The most common and popular learning style is visual learners. Thirty-three percent of students are visual learners and over 30% of non-visual learners prefer to learn visually. Visual learning is defined as when a learner needs to see information in order to retain it. Note-taking is a very useful skill with being a visual learner. They have mental cameras that snap an unforgettable picture of the concept to better comprehend than repeatedly being told. For example, if a difficult word is embedded in an image, they ‘snap’ a mental picture of the word, image and all, rather than trying to sound it out (ThoughtCo). The benefits of being a visual learner are a 29-42% increase in development of critical thinking skills. The ability to conceptualize visuals clearly and enhance hand-eye-mind connections to recall and comprehend information through supported learning is almost if not perfected by visual learners. This style of learning promotes and aids great memory skills that helps visual learners remember what they have been taught in class, which means they have a better chance of applying what they have learned to practical life.

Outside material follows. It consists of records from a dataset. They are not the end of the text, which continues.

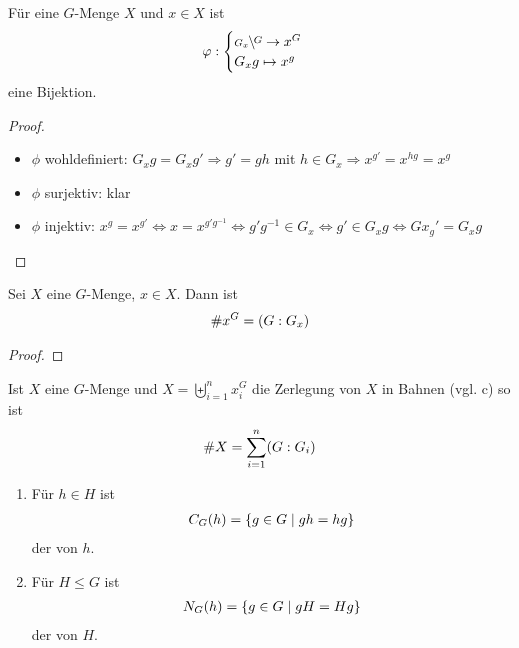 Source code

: \begin{lemma}
	Für eine $G$-Menge $X$ und $x\in X$ ist
	\begin{align}
		\phi:\begin{cases}
			\rnkset{G}{G_x}\to x^G \\ G_xg\mapsto x^g
		\end{cases}\notag
	\end{align}
	eine Bijektion.
\end{lemma}
\begin{proof}
	\begin{itemize}
		\item $\phi$ wohldefiniert: $G_xg=G_xg'\Rightarrow g'=gh$ mit $h\in G_x\Rightarrow x^{g'}=x^{hg}=x^g$
		\item $\phi$ surjektiv: klar
		\item $\phi$ injektiv: $x^g=x^{g'}\Leftrightarrow x=x^{g'g^{-1}}\Leftrightarrow g'g^{-1}\in G_x\Leftrightarrow g'\in G_xg\Leftrightarrow Gx_g'=G_xg$
	\end{itemize}
\end{proof}

\begin{proposition}
	Sei $X$ eine $G$-Menge, $x\in X$. Dann ist
	\begin{align}
		\# x^G = (G:G_x) \notag
	\end{align}
\end{proposition}
\begin{proof}
\end{proof}

\begin{conclusion}[Bahngleichung]
	Ist $X$ eine $G$-Menge und $X=\biguplus_{i=1}^n x_i^G$ die Zerlegung von $X$ in Bahnen (vgl.  c) so ist
	\begin{align}
		\# X= \sum_{i=1}^{n} (G:G_i)\notag
	\end{align}
\end{conclusion}

\begin{definition}
	\begin{enumerate}[label=(\alph*)]
		\item Für $h\in H$ ist 
		\begin{align}
			C_G(h) = \{g\in G\mid gh=hg\}\notag
		\end{align}
		der  von $h$.
		\item Für $H\le G$ ist 
		\begin{align}
		N_G(h) = \{g\in G\mid gH=Hg\}\notag
		\end{align}
		der  von $H$.
	\end{enumerate}
\end{definition}

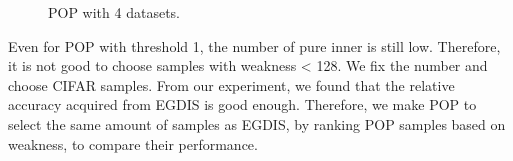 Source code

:  \begin{figure}[H]
\centering  
{}
\caption{POP with 4 datasets.}
\label{Fig.clcifar10}
\end{figure}

Even for POP with threshold 1, the number of pure inner is still low. Therefore, it is not good to choose samples with weakness < 128. We fix the number and choose CIFAR samples. From our experiment, we found that the relative accuracy acquired from EGDIS is good enough. Therefore, we make POP to select the same amount of samples as EGDIS, by ranking POP samples based on weakness, to compare their performance.
 
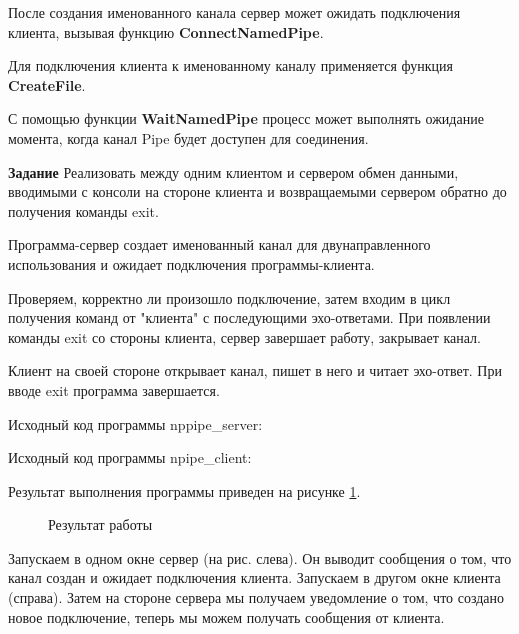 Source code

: \documentclass[a4paper]{article}
\begin{document}
	После создания именованного канала сервер может ожидать подключения клиента, вызывая функцию \textbf{ConnectNamedPipe}.
	
	Для подключения клиента к именованному каналу применяется функция \textbf{CreateFile}.
	
	С помощью функции \textbf{WaitNamedPipe} процесс может выполнять ожидание момента, когда канал Pipe будет доступен для соединения.
	
	\textbf{Задание} Реализовать между одним клиентом и сервером обмен данными, вводимыми с консоли на стороне клиента и возвращаемыми сервером обратно до получения команды exit.

	Программа-сервер создает именованный канал для двунаправленного использования и ожидает подключения программы-клиента.
	
	Проверяем, корректно ли произошло подключение, затем входим в цикл получения команд от "клиента" с последующими эхо-ответами. При появлении команды exit со стороны клиента, сервер завершает работу, закрывает канал.
	
	Клиент на своей стороне открывает канал, пишет в него и читает эхо-ответ. При вводе exit программа завершается.
	
	Исходный код программы nppipe\_server:
	
	
	Исходный код программы npipe\_client:
	
	
	Результат выполнения программы приведен на рисунке \ref{img:task3}.
	\begin{figure}[h!]
		\caption{Результат работы}
		\label{img:task3}
	\end{figure}
	
	Запускаем в одном окне сервер (на рис. слева). Он выводит сообщения о том, что канал создан и ожидает подключения клиента. Запускаем в другом окне клиента (справа). Затем на стороне сервера мы получаем уведомление о том, что создано новое подключение, теперь мы можем получать сообщения от клиента.
	
\end{document}
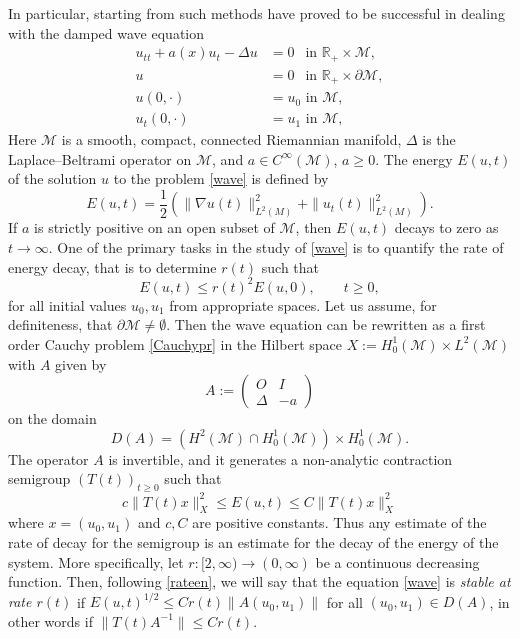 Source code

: \documentclass[11pt]{amsart}
\theoremstyle{definition}
\theoremstyle{remark}
\numberwithin{equation}{section}
\begin{document}
In particular, starting from \cite{Le96} such methods have proved
to be successful in dealing with the damped wave equation
\begin{equation} \label{wave}
\begin{split}
 u_{tt} + a(x) u_t -\Delta u &= 0 \;\,\text{ in } {{\mathbb R}}_+ \times
 \mathcal M,\\
 u & = 0 \;\,\text{ in } {{\mathbb R}}_+ \times \partial \mathcal M , \\
 u(0,\cdot ) & = u_0 \text{ in } \mathcal M , \\
 u_t (0,\cdot ) & = u_1 \text{ in } \mathcal M ,
\end{split}
\end{equation}
Here $\mathcal M$ is a smooth, compact, connected Riemannian
manifold, $\Delta$ is the Laplace--Beltrami operator on $\mathcal
M$,  and $a \in C^{\infty}(\mathcal M)$, $a \geq 0$. The energy
$E(u,t)$ of the solution $u$ to the problem \eqref{wave} is
defined by
\begin{equation*}
E(u,t)=\frac{1}{2}\left(\|\nabla u(t)\|^2_{L^2(M)}+\|u_t(t)\|^2_{L^2(M)}\right).
\end{equation*}
If  $a$ is strictly positive on an open subset of $\mathcal M$,
then $E(u,t)$  decays to zero as $t \to \infty$. One of the
primary tasks in the study of \eqref{wave} is to quantify the rate
of energy decay, that is to determine $r(t)$ such that
\begin{equation}\label{rateen}
E(u,t) \le r(t)^2 E(u,0), \qquad t \ge 0,
\end{equation}
for all initial values $u_0,u_1$ from appropriate spaces. Let us
assume, for definiteness, that $\partial \mathcal M \neq
\emptyset$. Then the wave equation can be rewritten as a first
order Cauchy problem \eqref{Cauchypr} in the Hilbert space $X :=
H^1_0(\mathcal M)\times L^2(\mathcal M)$ with $A$ given  by
\begin{equation}\label{defA1}
A := \begin{pmatrix} O & I\\
                   \Delta & -a\end{pmatrix}
\end{equation}
on the domain
\begin{equation}\label{defA0}
 D(A)= (H^2(\mathcal M)\cap H^1_0(\mathcal M))\times H^1_0(\mathcal
 M).
\end{equation}
 The operator $A$ is invertible, and it generates a
non-analytic contraction semigroup $(T(t))_{t\geq 0}$ such that
$$
c\|T(t) x\|_X^2 \le E(u,t) \le C \|T(t) x\|_X^2
$$
where $x = (u_0,u_1)$ and $c,C$ are positive constants.  Thus any estimate of the rate of decay for
the semigroup is an estimate for the decay of the energy of the
system.  More specifically, let $r : [2,\infty) \to (0,\infty)$ be
a continuous decreasing function.  Then, following \eqref{rateen},
we will say that the equation \eqref{wave} is  {\it stable at rate
$r(t)$} if $E(u,t)^{1/2} \le C r(t) \|A (u_0, u_1)\|$ for all
$(u_0,u_1) \in D(A)$, in other words if $\|T(t)A^{-1}\| \le
Cr(t)$.
\end{document}
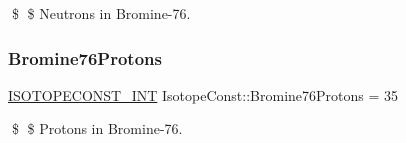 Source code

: \$ \$ Neutrons in Bromine-\/76. \mbox{\label{group___isotope_const-_bromine-_br76_ga814ad76350f742acc9fb8432147bb76c}} 
\subsubsection{\texorpdfstring{Bromine76\+Protons}{Bromine76Protons}}
{\footnotesize\ttfamily \mbox{\hyperlink{group___isotope_const-_macros_ga5f18360b3e99483a35c32d789e62621c}{I\+S\+O\+T\+O\+P\+E\+C\+O\+N\+S\+T\+\_\+\+I\+NT}} Isotope\+Const\+::\+Bromine76\+Protons = 35}

\$ \$ Protons in Bromine-\/76.  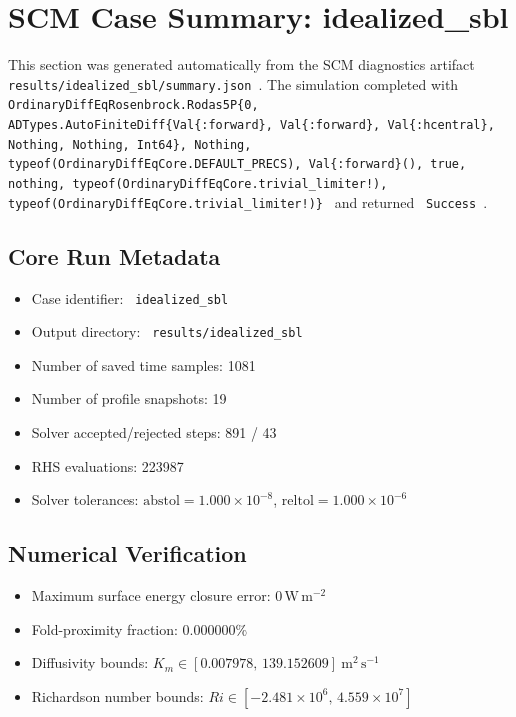 \section{SCM Case Summary: idealized\_sbl}
\label{sec:scm_case_idealized_sbl}

This section was generated automatically from the SCM diagnostics artifact
\texttt{ results/idealized\_sbl/summary.json }. The simulation completed with \texttt{ OrdinaryDiffEqRosenbrock.Rodas5P\{0, ADTypes.AutoFiniteDiff\{Val\{:forward\}, Val\{:forward\}, Val\{:hcentral\}, Nothing, Nothing, Int64\}, Nothing, typeof(OrdinaryDiffEqCore.DEFAULT\_PRECS), Val\{:forward\}(), true, nothing, typeof(OrdinaryDiffEqCore.trivial\_limiter!), typeof(OrdinaryDiffEqCore.trivial\_limiter!)\} }
and returned \texttt{ Success }.

\subsection{Core Run Metadata}
\begin{itemize}
  \item Case identifier: \texttt{ idealized\_sbl }
  \item Output directory: \texttt{ results/idealized\_sbl }
  \item Number of saved time samples: 1081
  \item Number of profile snapshots: 19
  \item Solver accepted/rejected steps: 891 / 43
  \item RHS evaluations: 223987
  \item Solver tolerances: $\mathrm{abstol}=1.000 \times 10^{-8}$, $\mathrm{reltol}=1.000 \times 10^{-6}$
\end{itemize}

\subsection{Numerical Verification}
\begin{itemize}
  \item Maximum surface energy closure error:
  $0\,\mathrm{W\,m^{-2}}$
  \item Fold-proximity fraction:
  $0.000000\%$
  \item Diffusivity bounds:
  $K_m \in [0.007978,\,139.152609]~\mathrm{m^2\,s^{-1}}$
  \item Richardson number bounds:
  $Ri \in [-2.481 \times 10^{6},\,4.559 \times 10^{7}]$
\end{itemize}

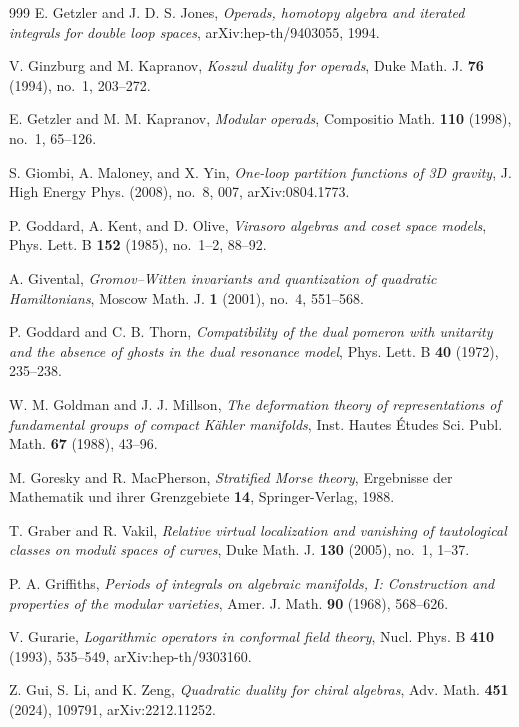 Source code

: \begin{thebibliography}{999}
E. Getzler and J. D. S. Jones, \emph{Operads, homotopy algebra and iterated integrals for double loop spaces}, arXiv:hep-th/9403055, 1994.

V. Ginzburg and M. Kapranov, \emph{Koszul duality for operads}, Duke Math. J. \textbf{76} (1994), no.~1, 203--272.

E. Getzler and M. M. Kapranov, \emph{Modular operads}, Compositio Math. \textbf{110} (1998), no.~1, 65--126.

S. Giombi, A. Maloney, and X. Yin, \emph{One-loop partition functions of 3D gravity}, J. High Energy Phys. (2008), no.~8, 007, arXiv:0804.1773.

P. Goddard, A. Kent, and D. Olive, \emph{Virasoro algebras and coset space models}, Phys. Lett. B \textbf{152} (1985), no.~1--2, 88--92.

A. Givental, \emph{Gromov--Witten invariants and quantization of quadratic Hamiltonians}, Moscow Math. J. \textbf{1} (2001), no.~4, 551--568.

P. Goddard and C. B. Thorn, \emph{Compatibility of the dual pomeron with unitarity and the absence of ghosts in the dual resonance model}, Phys. Lett. B \textbf{40} (1972), 235--238.

W. M. Goldman and J. J. Millson, \emph{The deformation theory of representations of fundamental groups of compact K\"ahler manifolds}, Inst. Hautes \'Etudes Sci. Publ. Math. \textbf{67} (1988), 43--96.

M. Goresky and R. MacPherson, \emph{Stratified Morse theory}, Ergebnisse der Mathematik und ihrer Grenzgebiete \textbf{14}, Springer-Verlag, 1988.

T. Graber and R. Vakil, \emph{Relative virtual localization and vanishing of tautological classes on moduli spaces of curves}, Duke Math. J. \textbf{130} (2005), no.~1, 1--37.

P. A. Griffiths, \emph{Periods of integrals on algebraic manifolds, I: Construction and properties of the modular varieties}, Amer. J. Math. \textbf{90} (1968), 568--626.

V. Gurarie, \emph{Logarithmic operators in conformal field theory}, Nucl. Phys. B \textbf{410} (1993), 535--549, arXiv:hep-th/9303160.

Z. Gui, S. Li, and K. Zeng, \emph{Quadratic duality for chiral algebras}, Adv. Math. \textbf{451} (2024), 109791, arXiv:2212.11252.


\end{thebibliography}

Each of the learning styles that exist, with its own benefits and outlets, should be incorporated and accommodated in classrooms. Each student does not learn and retain information in the same way, so the style of teaching should not be restricted to one style. Also, accommodating the variety of learning styles will not only better prepare students for academics, but also expose them to different ways of retaining information, ultimately preparing them for the real world.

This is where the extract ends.